Spiritual Principle A Day
For many of us in active addiction, starting over from scratch was practically a lifestyle choice. Things got tough, we owed back rent, our relationships or jobs got in the way of our drug use--and we were gone! We got a new place, a new job, and someone new to put up with our crap. Some of us carried that behavior into NA. Instead of staying clean through snags in early recovery, we'd press the reset button and clear the board. Day One again. We'd change road dogs, sponsors, and home groups. This wasn't the healthiest or most spiritual way to be resilient, but that was our strategy to survive and bounce back from conflict and hardship. Still, we kept coming back.
When we get some time in NA, starting over might look very different. Many of us will hit major low points in our lives, but when we stay close to NA, we can immediately turn to Step One--not Day One--when our life becomes unmanageable.
Others of us accumulate years of cleantime and are so busy being functional that we don't realize how isolated we are from NA. We haven't relapsed, but our recovery has all but flatlined. "I woke up today and realized that it was my 25th cleantime anniversary, and I don't even remember the last time I marked the occasion," a member shared. "I came today because I didn't even know I was miserable.

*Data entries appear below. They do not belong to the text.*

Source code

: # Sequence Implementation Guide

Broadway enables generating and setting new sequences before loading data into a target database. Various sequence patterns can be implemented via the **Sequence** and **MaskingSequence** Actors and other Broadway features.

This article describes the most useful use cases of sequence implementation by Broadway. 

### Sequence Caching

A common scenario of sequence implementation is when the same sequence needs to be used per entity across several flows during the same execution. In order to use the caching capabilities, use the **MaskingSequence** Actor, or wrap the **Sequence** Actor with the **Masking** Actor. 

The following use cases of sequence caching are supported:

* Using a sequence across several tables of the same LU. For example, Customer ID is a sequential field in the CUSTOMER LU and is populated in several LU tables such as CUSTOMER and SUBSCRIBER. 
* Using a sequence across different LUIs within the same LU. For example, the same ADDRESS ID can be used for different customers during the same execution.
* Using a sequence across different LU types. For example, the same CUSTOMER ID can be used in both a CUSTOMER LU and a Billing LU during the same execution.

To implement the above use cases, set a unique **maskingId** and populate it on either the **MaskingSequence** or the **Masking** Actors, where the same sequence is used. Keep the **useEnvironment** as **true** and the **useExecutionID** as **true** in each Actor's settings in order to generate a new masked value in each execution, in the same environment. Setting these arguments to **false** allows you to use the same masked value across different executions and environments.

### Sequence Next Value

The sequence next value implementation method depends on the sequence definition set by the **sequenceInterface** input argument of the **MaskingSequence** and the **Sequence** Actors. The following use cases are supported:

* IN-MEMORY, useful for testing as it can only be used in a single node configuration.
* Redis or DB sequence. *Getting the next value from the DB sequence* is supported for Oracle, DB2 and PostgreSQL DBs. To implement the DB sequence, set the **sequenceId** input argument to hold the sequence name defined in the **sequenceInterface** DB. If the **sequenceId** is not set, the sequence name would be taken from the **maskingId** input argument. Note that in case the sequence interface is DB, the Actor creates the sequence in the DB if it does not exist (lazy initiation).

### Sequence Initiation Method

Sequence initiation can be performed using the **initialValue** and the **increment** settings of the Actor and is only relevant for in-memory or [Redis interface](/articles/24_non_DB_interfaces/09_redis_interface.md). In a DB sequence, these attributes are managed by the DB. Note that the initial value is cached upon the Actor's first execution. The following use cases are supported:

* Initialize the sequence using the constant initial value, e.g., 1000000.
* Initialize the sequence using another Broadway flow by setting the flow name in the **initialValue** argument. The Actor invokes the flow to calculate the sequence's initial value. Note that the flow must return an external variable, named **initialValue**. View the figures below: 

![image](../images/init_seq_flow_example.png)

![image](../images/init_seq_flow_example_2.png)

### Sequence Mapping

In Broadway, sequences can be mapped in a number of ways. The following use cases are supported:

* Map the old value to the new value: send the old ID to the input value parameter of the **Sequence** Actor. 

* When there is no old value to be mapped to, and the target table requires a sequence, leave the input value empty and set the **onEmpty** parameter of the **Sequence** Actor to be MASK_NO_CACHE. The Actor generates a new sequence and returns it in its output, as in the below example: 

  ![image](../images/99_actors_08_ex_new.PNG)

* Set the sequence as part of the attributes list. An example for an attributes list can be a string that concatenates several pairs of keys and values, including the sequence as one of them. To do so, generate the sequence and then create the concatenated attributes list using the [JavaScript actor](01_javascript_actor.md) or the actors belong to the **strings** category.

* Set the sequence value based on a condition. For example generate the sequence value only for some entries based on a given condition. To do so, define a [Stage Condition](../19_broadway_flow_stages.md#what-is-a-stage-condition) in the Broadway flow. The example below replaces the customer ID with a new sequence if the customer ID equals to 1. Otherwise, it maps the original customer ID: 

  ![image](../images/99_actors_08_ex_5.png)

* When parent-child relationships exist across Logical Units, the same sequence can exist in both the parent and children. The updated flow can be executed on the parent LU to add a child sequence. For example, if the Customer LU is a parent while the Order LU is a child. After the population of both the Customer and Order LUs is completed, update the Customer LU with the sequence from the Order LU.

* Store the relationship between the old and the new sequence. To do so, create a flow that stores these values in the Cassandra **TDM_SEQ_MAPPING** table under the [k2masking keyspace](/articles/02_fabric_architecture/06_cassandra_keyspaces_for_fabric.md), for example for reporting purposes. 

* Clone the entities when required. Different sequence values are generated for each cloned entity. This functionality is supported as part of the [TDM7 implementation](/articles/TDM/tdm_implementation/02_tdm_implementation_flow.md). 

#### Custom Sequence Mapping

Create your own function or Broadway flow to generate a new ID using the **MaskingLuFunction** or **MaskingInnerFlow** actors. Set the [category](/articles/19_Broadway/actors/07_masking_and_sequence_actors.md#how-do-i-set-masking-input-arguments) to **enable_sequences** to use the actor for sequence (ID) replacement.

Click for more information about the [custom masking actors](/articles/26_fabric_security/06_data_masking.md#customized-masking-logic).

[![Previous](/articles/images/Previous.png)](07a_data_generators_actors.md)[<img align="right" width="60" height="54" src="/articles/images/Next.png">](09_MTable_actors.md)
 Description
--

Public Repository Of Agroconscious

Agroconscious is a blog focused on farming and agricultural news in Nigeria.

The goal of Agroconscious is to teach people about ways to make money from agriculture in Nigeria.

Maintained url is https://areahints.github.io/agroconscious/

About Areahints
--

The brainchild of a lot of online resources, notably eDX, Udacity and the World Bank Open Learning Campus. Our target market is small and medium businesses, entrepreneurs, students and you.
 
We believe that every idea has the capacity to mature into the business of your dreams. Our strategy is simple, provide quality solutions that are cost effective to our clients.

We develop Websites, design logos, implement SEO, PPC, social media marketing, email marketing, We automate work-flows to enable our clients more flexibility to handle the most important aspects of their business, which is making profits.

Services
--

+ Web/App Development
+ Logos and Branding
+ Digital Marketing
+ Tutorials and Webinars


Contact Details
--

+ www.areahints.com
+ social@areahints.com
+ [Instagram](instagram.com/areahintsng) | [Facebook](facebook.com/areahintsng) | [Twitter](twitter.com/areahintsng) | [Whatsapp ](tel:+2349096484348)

I thought, Maybe I should use so that I could come back to meetings. Though I'm embarrassed about how long it's been, I'm grateful my next thought was, Just go to a meeting and start over."
How do we come back when we haven't really left? Instead of pulling the plug on our program, we can jump-start it. We may feel some regret at taking NA for granted, but we are back--and can keep coming back.
It doesn't matter when we start over or why; it only matters that we do.